Activity >>
What must be returned is the number of lines in the records holding the word "longer", with no other text.
════════════════════
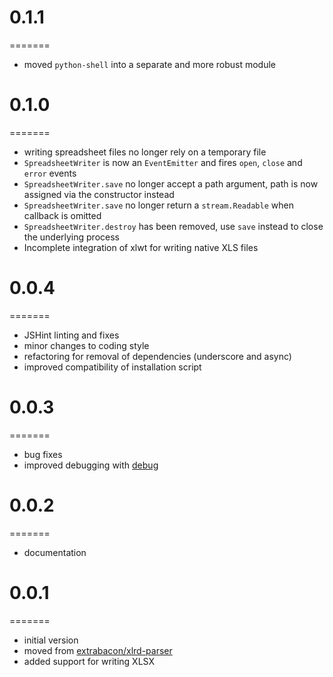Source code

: # 0.1.1
=======
* moved `python-shell` into a separate and more robust module

# 0.1.0
=======
* writing spreadsheet files no longer rely on a temporary file
* `SpreadsheetWriter` is now an `EventEmitter` and fires `open`, `close` and `error` events
* `SpreadsheetWriter.save` no longer accept a path argument, path is now assigned via the constructor instead
* `SpreadsheetWriter.save` no longer return a `stream.Readable` when callback is omitted
* `SpreadsheetWriter.destroy` has been removed, use `save` instead to close the underlying process
* Incomplete integration of xlwt for writing native XLS files

# 0.0.4
=======
* JSHint linting and fixes
* minor changes to coding style
* refactoring for removal of dependencies (underscore and async)
* improved compatibility of installation script

# 0.0.3
=======
* bug fixes
* improved debugging with [debug](visionmedia/debug)

# 0.0.2
=======
* documentation

# 0.0.1
=======
* initial version
* moved from [extrabacon/xlrd-parser](https://github.com/extrabacon/xlrd-parser)
* added support for writing XLSX
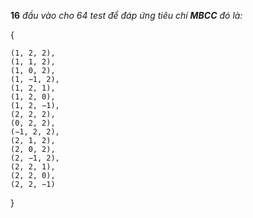 **16** *đầu vào cho 64 test để đáp ứng tiêu chí **MBCC** đó là:* 

{

    (1, 2, 2),
    (1, 1, 2),
    (1, 0, 2),
    (1, −1, 2),
    (1, 2, 1),
    (1, 2, 0),
    (1, 2, −1),
    (2, 2, 2),
    (0, 2, 2),
    (−1, 2, 2),
    (2, 1, 2),
    (2, 0, 2),
    (2, −1, 2),
    (2, 2, 1),
    (2, 2, 0),
    (2, 2, −1)

}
════════════════════
Solution to this problem >>
3